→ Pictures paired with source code
________

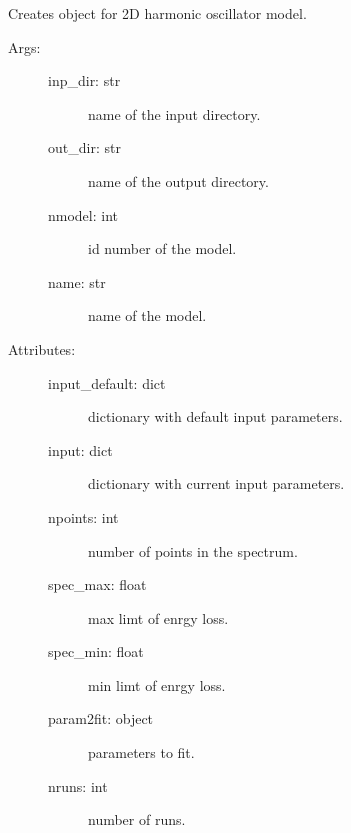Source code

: \documentclass[letterpaper,10pt,english]{sphinxmanual}
\begin{document}
\begin{fulllineitems}
\label{\detokenize{modules/model:phlab.model.double_osc}}
Creates object for 2D harmonic oscillator model.
\begin{description}
\item[{Args:}] \leavevmode\begin{description}
\item[{inp\_dir: str}] \leavevmode
name of the input directory.

\item[{out\_dir: str}] \leavevmode
name of the output directory.

\item[{nmodel: int}] \leavevmode
id number of the model.

\item[{name: str}] \leavevmode
name of the model.

\end{description}

\item[{Attributes:}] \leavevmode\begin{description}
\item[{input\_default: dict}] \leavevmode
dictionary with default input parameters.

\item[{input: dict}] \leavevmode
dictionary with current input parameters.

\item[{npoints: int}] \leavevmode
number of points in the spectrum.

\item[{spec\_max: float}] \leavevmode
max limt of enrgy loss.

\item[{spec\_min: float}] \leavevmode
min limt of enrgy loss.

\item[{param2fit: object}] \leavevmode
parameters to fit.

\item[{nruns: int}] \leavevmode
number of runs.


\end{description}
\end{description}
\end{fulllineitems}
\end{document}
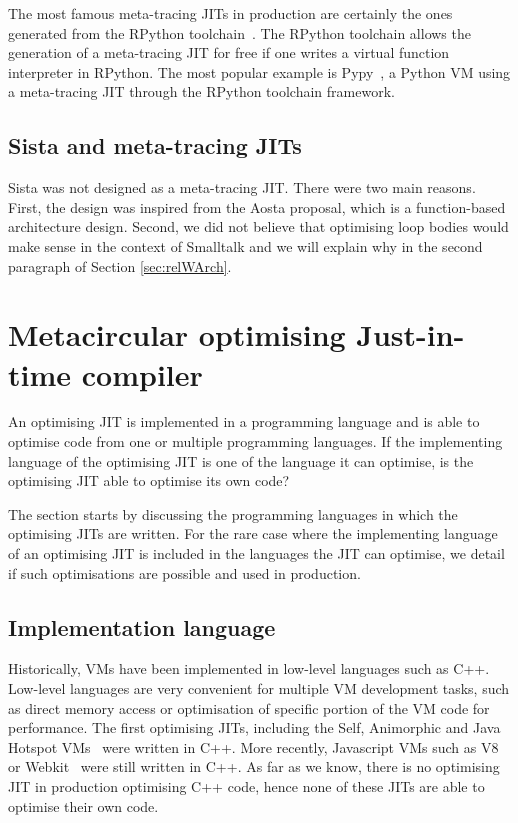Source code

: \documentclass[a4paper,12pt,twoside]{../includes/ThesisStyle}
\begin{document}
The most famous meta-tracing JITs in production are certainly the ones generated from the RPython toolchain~\cite{Rigo06a}. The RPython toolchain allows the generation of a meta-tracing JIT for free if one writes a virtual function interpreter in RPython. The most popular example is Pypy~\cite{Rigo06a,PyPyTracing}, a Python VM using a meta-tracing JIT through the RPython toolchain framework.

\subsection{Sista and meta-tracing JITs}

Sista was not designed as a meta-tracing JIT. There were two main reasons. First, the design was inspired from the Aosta proposal, which is a function-based architecture design. Second, we did not believe that optimising loop bodies would make sense in the context of Smalltalk and we will explain why in the second paragraph of Section \ref{sec:relWArch}.


\section{Metacircular optimising Just-in-time compiler}
\label{sec:implLang}

An optimising JIT is implemented in a programming language and is able to optimise code from one or multiple programming languages. If the implementing language of the optimising JIT is one of the language it can optimise, is the optimising JIT able to optimise its own code?

The section starts by discussing the programming languages in which the optimising JITs are written. For the rare case where the implementing language of an optimising JIT is included in the languages the JIT can optimise, we detail if such optimisations are possible and used in production.

\subsection{Implementation language}
Historically, VMs have been implemented in low-level languages such as C++. Low-level languages are very convenient for multiple VM development tasks, such as direct memory access or optimisation of specific portion of the VM code for performance. The first optimising JITs, including the Self, Animorphic and Java Hotspot VMs~\cite{UrsPHD,Sun06} were written in C++. More recently, Javascript VMs such as V8 or Webkit~\cite{Webkit15} were still written in C++. As far as we know, there is no optimising JIT in production optimising C++ code, hence none of these JITs are able to optimise their own code.
\end{document}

________

→ Problem description
The required answer is each line of the entries containing the string "dictionary".

→ Solution to the problem
dictionary with default input parameters.
dictionary with current input parameters.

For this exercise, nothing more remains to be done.